Records excerpted from a collection:
————

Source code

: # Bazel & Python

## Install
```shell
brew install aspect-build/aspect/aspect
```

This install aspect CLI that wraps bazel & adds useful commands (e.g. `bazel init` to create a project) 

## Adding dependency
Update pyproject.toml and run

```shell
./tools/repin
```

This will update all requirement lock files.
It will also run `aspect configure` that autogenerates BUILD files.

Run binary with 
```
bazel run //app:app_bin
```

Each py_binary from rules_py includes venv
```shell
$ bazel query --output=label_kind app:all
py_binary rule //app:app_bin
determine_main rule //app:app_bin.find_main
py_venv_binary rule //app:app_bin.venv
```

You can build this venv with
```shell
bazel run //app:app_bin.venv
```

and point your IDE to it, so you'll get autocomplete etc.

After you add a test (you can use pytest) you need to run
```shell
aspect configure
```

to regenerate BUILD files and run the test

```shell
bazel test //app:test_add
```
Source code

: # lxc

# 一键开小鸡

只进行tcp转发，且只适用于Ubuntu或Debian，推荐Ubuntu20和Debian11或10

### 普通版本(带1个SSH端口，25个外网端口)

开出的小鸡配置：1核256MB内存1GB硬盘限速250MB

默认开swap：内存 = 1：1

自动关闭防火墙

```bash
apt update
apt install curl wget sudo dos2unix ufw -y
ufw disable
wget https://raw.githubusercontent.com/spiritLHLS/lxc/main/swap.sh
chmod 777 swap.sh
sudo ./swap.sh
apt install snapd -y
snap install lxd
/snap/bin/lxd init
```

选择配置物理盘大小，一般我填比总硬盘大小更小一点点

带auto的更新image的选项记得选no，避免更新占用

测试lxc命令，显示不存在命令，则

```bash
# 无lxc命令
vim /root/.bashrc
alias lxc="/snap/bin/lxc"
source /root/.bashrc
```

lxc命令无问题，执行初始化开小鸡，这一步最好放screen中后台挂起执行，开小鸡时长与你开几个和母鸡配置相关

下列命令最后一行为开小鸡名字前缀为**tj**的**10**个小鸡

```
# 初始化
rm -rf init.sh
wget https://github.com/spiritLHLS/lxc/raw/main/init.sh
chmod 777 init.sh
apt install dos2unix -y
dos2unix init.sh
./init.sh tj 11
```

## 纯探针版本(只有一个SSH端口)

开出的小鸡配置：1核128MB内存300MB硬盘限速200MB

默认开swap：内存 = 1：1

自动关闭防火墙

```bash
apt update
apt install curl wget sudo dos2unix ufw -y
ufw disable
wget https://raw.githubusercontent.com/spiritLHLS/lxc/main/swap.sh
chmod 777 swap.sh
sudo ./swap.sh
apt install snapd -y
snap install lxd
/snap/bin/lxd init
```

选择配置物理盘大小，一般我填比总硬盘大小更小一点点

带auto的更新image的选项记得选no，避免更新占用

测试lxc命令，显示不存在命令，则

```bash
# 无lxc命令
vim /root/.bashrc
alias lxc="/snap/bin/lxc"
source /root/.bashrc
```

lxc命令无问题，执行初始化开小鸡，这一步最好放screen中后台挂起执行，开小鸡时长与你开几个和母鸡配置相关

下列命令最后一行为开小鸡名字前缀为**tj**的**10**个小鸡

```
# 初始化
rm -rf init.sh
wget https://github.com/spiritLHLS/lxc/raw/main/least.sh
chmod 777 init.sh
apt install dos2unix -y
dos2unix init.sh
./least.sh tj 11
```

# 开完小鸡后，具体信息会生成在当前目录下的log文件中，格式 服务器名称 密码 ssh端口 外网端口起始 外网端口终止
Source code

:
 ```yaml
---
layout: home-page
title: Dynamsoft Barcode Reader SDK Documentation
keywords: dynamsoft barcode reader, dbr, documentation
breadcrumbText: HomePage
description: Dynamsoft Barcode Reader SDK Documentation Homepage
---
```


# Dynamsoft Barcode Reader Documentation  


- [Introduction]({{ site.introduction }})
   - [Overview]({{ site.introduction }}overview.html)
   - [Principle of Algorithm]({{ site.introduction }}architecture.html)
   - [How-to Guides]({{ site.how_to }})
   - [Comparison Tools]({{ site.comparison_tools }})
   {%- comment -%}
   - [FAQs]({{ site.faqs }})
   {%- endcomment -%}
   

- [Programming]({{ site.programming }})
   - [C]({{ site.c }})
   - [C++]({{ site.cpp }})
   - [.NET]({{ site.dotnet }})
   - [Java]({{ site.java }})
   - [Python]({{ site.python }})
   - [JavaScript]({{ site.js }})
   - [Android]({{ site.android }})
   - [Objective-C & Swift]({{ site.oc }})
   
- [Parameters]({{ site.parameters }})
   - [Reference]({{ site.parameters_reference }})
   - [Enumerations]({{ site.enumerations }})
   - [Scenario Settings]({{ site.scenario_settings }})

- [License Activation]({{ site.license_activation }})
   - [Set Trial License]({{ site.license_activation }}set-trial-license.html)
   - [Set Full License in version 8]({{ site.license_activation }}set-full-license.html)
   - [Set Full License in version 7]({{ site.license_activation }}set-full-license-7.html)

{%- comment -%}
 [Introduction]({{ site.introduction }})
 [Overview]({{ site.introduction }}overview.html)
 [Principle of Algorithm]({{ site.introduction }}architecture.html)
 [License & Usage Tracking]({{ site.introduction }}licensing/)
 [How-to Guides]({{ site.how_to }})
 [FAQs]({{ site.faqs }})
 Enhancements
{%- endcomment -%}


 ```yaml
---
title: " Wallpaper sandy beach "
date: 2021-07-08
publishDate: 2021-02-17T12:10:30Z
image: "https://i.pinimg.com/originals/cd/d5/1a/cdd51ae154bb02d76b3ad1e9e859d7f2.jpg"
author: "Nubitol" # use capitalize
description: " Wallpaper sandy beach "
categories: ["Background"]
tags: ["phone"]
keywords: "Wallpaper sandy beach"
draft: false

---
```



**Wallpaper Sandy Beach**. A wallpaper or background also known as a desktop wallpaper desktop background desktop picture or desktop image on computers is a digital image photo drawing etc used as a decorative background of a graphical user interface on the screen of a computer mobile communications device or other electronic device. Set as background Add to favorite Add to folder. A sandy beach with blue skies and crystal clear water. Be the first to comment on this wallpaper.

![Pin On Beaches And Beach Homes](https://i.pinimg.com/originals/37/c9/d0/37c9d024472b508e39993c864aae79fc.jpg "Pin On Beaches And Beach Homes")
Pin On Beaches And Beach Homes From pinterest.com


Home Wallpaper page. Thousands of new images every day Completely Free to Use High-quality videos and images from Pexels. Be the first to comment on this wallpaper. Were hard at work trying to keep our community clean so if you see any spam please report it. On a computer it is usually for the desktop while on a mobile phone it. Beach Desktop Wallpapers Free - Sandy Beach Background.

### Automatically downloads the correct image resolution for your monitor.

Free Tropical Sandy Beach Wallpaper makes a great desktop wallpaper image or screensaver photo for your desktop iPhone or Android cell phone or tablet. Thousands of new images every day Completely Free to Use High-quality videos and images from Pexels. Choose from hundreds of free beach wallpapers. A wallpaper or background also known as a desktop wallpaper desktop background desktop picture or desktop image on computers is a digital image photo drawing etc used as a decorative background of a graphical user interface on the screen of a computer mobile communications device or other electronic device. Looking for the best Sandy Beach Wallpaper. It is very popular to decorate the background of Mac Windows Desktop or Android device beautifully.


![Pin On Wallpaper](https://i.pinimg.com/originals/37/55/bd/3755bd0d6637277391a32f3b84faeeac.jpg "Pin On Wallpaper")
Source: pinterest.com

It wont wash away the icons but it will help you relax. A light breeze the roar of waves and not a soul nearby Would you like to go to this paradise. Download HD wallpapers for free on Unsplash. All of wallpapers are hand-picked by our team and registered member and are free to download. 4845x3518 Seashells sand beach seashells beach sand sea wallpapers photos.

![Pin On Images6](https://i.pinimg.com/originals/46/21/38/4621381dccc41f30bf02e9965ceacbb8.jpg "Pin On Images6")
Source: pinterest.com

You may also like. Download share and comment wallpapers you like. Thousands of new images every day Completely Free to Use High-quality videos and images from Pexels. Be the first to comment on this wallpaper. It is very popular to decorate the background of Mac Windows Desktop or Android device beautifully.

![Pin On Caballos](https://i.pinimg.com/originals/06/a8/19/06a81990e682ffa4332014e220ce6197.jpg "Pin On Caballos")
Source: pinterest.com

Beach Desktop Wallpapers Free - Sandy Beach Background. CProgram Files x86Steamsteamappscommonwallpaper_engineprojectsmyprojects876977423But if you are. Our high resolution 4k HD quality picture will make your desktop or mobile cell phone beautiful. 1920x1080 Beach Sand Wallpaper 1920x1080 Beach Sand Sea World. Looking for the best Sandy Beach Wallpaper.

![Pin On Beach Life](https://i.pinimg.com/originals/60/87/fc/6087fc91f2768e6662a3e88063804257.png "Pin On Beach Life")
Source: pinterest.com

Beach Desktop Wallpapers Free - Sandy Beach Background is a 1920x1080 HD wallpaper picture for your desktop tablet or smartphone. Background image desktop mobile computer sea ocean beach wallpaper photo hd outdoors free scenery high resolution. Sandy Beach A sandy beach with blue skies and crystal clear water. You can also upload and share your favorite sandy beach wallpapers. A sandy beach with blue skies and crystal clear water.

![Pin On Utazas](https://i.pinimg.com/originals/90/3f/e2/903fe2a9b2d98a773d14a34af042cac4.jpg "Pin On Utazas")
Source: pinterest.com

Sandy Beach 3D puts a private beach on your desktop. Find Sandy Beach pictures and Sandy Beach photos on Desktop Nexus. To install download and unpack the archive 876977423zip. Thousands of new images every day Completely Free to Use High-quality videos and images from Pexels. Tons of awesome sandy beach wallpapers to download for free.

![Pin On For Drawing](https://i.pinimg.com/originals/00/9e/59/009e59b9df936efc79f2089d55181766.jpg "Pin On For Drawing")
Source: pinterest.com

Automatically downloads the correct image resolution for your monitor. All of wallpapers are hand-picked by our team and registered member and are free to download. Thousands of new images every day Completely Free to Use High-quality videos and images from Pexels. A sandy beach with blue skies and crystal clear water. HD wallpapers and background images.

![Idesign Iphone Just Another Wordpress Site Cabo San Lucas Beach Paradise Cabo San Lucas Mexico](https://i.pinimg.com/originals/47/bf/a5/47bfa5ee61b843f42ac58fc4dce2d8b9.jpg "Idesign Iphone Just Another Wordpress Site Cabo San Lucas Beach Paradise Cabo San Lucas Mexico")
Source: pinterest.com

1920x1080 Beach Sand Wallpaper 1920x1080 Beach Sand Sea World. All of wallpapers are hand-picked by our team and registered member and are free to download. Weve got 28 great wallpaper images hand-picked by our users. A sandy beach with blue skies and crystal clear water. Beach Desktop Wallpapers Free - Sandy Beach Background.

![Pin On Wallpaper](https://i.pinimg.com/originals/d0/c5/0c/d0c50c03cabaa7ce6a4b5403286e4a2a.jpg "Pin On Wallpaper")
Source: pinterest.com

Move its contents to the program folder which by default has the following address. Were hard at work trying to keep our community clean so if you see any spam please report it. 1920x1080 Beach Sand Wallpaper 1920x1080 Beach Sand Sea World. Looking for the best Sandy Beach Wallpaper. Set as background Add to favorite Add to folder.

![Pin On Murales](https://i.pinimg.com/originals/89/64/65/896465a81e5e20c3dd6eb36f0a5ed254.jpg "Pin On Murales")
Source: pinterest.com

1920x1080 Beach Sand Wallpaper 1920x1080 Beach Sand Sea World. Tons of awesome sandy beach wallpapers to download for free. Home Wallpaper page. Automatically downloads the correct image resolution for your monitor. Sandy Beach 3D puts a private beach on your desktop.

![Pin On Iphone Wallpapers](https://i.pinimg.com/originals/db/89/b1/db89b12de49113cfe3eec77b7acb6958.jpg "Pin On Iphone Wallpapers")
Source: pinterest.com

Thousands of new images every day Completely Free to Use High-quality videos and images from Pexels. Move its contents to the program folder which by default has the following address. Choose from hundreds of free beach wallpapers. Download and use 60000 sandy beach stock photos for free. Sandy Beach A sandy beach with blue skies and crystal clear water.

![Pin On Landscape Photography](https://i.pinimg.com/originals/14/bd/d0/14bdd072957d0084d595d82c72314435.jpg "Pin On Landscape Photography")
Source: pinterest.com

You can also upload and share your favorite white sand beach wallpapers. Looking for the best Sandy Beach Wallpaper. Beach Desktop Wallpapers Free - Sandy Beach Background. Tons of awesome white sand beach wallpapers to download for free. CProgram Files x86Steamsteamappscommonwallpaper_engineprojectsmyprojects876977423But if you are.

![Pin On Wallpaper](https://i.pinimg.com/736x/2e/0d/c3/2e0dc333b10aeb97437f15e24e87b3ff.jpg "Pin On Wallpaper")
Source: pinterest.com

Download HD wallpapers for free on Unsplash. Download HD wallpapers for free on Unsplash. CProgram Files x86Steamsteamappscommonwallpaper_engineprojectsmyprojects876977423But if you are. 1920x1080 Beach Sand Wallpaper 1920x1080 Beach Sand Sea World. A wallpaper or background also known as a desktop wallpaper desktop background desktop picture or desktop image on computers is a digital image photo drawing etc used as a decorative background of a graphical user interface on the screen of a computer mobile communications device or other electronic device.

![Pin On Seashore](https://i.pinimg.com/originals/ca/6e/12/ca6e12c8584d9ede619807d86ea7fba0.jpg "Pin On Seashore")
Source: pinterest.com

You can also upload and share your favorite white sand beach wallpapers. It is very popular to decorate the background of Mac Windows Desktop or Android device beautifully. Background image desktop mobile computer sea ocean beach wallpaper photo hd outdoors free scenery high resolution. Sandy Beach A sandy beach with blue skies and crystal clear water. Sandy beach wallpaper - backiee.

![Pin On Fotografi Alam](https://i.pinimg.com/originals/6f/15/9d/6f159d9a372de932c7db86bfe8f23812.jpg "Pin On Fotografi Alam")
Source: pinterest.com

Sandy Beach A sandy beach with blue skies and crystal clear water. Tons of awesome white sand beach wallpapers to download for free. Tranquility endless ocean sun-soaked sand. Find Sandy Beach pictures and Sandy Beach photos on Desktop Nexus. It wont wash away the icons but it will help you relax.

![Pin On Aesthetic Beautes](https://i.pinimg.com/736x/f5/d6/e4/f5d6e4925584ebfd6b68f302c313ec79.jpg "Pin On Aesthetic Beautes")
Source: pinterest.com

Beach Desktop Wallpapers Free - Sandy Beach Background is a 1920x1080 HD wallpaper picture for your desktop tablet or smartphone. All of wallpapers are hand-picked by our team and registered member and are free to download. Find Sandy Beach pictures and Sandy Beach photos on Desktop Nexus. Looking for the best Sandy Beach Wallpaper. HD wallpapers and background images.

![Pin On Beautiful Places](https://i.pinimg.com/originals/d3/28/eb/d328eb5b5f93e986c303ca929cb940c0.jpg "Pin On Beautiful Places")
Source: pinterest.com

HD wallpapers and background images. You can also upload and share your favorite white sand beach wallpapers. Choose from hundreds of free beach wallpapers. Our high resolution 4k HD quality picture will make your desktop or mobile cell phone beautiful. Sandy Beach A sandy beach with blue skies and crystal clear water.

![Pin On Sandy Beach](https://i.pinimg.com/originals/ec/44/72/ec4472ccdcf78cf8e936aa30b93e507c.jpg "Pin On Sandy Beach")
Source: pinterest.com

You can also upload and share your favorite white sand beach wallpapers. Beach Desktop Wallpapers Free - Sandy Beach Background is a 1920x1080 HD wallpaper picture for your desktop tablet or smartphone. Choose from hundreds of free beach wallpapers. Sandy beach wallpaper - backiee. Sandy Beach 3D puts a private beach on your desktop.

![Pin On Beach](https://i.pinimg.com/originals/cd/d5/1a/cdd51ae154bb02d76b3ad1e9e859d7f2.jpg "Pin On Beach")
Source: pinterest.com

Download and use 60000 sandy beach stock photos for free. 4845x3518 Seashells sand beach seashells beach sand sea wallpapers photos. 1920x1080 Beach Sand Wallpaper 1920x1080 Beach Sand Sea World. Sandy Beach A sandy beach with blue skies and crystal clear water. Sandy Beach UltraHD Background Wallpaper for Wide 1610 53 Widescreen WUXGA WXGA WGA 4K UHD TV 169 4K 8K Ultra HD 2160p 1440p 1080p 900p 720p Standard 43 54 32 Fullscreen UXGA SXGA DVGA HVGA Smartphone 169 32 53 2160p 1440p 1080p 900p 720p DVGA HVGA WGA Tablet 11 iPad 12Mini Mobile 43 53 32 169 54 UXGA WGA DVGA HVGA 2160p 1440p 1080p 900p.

————

Copy each line from the data above that includes "backiee".

You can also upload and share your favorite white sand beach wallpapers. It is very popular to decorate the background of Mac Windows Desktop or Android device beautifully. Background image desktop mobile computer sea ocean beach wallpaper photo hd outdoors free scenery high resolution. Sandy Beach A sandy beach with blue skies and crystal clear water. Sandy beach wallpaper - backiee.
You can also upload and share your favorite white sand beach wallpapers. Beach Desktop Wallpapers Free - Sandy Beach Background is a 1920x1080 HD wallpaper picture for your desktop tablet or smartphone. Choose from hundreds of free beach wallpapers. Sandy beach wallpaper - backiee. Sandy Beach 3D puts a private beach on your desktop.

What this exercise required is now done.